**AIM OF THE EXERCISE:** Which lines below contain the word "Troubleshooting"? Copy each one.

**DATA TO PROCESS:**
┏━━

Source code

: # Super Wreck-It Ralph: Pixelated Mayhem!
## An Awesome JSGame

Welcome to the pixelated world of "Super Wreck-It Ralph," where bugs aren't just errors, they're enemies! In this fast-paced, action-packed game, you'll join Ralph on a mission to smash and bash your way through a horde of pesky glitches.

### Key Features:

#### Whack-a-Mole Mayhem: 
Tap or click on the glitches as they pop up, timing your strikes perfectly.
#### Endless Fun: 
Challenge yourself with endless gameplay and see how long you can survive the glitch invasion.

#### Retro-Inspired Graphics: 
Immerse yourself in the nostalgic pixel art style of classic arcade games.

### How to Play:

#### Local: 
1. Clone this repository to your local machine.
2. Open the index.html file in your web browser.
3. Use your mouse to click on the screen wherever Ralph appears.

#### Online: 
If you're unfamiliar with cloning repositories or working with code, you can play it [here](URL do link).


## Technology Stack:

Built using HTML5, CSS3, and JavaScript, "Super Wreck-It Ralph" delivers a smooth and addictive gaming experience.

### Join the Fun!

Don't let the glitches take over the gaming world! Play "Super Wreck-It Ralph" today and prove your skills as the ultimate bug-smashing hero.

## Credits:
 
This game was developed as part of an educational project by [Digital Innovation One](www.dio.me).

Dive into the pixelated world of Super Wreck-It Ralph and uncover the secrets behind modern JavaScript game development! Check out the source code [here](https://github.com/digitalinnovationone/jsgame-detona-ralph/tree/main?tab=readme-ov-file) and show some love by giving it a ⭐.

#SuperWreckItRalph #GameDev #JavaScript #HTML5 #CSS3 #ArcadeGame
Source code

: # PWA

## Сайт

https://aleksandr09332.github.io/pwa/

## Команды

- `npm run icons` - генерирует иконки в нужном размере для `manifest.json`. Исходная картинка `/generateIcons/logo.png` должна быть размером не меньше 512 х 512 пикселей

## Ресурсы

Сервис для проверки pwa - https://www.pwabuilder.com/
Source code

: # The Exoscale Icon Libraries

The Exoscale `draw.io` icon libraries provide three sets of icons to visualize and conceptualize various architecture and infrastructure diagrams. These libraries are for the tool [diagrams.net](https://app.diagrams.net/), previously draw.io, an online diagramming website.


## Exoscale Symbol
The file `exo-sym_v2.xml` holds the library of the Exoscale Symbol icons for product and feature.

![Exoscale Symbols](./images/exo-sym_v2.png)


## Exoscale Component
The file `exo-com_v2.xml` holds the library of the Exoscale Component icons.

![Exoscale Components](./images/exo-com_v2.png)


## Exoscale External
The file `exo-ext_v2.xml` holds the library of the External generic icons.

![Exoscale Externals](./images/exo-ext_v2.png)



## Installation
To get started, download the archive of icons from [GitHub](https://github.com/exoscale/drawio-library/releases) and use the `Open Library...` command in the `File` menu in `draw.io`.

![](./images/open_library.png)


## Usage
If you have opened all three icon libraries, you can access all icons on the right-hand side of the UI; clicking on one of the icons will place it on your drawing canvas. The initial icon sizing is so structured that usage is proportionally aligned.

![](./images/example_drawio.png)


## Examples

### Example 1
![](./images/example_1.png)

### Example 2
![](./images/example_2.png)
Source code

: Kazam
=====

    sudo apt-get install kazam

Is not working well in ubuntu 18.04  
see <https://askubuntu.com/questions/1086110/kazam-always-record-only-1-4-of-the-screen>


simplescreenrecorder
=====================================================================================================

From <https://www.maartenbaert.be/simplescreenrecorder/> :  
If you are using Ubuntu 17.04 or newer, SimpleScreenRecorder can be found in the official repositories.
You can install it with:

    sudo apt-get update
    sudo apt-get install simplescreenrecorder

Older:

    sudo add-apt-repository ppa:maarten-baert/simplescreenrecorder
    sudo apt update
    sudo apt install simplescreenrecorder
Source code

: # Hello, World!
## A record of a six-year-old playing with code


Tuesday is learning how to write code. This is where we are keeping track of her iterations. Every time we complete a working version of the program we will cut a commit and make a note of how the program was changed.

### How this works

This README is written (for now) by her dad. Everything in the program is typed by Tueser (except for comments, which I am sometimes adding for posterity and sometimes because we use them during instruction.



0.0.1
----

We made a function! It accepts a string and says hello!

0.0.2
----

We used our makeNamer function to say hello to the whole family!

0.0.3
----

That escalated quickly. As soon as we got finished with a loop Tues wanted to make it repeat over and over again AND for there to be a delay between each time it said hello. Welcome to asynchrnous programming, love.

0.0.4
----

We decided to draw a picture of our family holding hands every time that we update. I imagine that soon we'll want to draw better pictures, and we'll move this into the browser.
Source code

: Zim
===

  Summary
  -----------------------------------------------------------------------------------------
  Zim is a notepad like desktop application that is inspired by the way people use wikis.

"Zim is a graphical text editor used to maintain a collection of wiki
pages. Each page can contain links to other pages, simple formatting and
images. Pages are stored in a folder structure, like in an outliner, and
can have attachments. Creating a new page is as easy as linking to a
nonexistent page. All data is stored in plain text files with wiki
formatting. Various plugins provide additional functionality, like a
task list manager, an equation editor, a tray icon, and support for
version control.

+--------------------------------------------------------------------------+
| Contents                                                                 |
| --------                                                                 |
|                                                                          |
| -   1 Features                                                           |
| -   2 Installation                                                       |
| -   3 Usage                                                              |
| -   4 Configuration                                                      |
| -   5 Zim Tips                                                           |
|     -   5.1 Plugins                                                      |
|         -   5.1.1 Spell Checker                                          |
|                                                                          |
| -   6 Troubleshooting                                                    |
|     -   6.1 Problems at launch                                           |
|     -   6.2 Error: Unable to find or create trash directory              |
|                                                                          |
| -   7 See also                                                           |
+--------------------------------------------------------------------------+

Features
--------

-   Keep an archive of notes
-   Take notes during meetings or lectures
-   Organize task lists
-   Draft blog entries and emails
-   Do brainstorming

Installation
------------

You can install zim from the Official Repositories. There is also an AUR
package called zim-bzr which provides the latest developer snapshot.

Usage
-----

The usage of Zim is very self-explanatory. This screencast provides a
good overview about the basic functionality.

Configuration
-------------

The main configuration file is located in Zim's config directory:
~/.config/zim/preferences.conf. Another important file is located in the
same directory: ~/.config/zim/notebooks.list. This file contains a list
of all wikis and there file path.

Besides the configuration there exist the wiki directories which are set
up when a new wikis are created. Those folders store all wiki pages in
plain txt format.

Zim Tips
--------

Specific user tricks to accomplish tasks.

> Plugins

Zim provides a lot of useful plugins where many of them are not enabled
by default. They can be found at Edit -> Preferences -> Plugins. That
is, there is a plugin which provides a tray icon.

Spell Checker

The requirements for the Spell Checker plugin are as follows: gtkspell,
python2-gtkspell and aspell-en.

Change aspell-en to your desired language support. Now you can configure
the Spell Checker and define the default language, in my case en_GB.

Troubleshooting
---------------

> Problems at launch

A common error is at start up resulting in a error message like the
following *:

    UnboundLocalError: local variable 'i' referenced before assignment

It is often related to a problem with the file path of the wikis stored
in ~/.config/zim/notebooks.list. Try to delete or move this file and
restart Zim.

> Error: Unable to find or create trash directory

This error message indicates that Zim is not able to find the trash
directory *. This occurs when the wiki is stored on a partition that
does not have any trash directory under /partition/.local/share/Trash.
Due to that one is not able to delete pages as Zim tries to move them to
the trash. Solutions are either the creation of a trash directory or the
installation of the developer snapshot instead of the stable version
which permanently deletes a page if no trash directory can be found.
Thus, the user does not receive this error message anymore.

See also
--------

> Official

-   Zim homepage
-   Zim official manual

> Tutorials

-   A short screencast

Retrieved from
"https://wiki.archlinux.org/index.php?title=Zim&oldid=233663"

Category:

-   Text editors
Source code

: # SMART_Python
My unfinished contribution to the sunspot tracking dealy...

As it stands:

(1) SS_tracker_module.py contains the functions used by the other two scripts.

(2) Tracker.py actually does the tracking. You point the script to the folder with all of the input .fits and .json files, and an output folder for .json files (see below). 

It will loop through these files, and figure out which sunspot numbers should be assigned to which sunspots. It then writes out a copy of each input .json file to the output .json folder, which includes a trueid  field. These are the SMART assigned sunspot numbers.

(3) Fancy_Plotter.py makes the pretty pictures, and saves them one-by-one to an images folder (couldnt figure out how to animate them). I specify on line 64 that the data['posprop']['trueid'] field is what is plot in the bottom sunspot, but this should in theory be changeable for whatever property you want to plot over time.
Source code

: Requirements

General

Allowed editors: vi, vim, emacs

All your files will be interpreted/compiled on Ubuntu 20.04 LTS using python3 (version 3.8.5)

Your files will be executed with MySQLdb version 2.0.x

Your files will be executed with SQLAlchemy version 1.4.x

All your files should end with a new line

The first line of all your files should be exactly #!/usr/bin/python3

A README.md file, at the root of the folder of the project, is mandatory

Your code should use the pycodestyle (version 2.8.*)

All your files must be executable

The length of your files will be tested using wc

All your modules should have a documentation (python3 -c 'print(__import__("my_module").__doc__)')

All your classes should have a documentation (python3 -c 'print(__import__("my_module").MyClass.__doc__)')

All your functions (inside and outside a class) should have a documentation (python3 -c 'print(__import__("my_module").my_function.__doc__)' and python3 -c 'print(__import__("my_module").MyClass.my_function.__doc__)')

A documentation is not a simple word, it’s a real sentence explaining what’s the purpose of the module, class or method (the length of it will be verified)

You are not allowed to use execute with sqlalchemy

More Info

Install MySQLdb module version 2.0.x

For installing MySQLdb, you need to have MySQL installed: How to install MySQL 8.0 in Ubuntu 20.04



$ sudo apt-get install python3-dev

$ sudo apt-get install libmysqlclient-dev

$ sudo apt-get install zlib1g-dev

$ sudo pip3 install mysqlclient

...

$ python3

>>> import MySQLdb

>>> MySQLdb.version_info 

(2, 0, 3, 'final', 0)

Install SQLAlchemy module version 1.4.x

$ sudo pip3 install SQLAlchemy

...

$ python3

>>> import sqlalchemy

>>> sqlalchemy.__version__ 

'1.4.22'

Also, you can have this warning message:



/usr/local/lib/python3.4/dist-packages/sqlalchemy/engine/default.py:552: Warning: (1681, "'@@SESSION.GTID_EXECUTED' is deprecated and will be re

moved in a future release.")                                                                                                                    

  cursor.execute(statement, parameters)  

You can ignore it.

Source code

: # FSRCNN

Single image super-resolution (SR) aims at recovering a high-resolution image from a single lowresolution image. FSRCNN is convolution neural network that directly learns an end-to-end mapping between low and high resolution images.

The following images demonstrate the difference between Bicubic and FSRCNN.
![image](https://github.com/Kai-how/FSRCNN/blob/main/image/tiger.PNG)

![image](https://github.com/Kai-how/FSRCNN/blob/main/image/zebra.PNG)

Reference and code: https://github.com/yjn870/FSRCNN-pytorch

┗━━

**OUTPUT:**
| -   6 Troubleshooting                                                    |
Troubleshooting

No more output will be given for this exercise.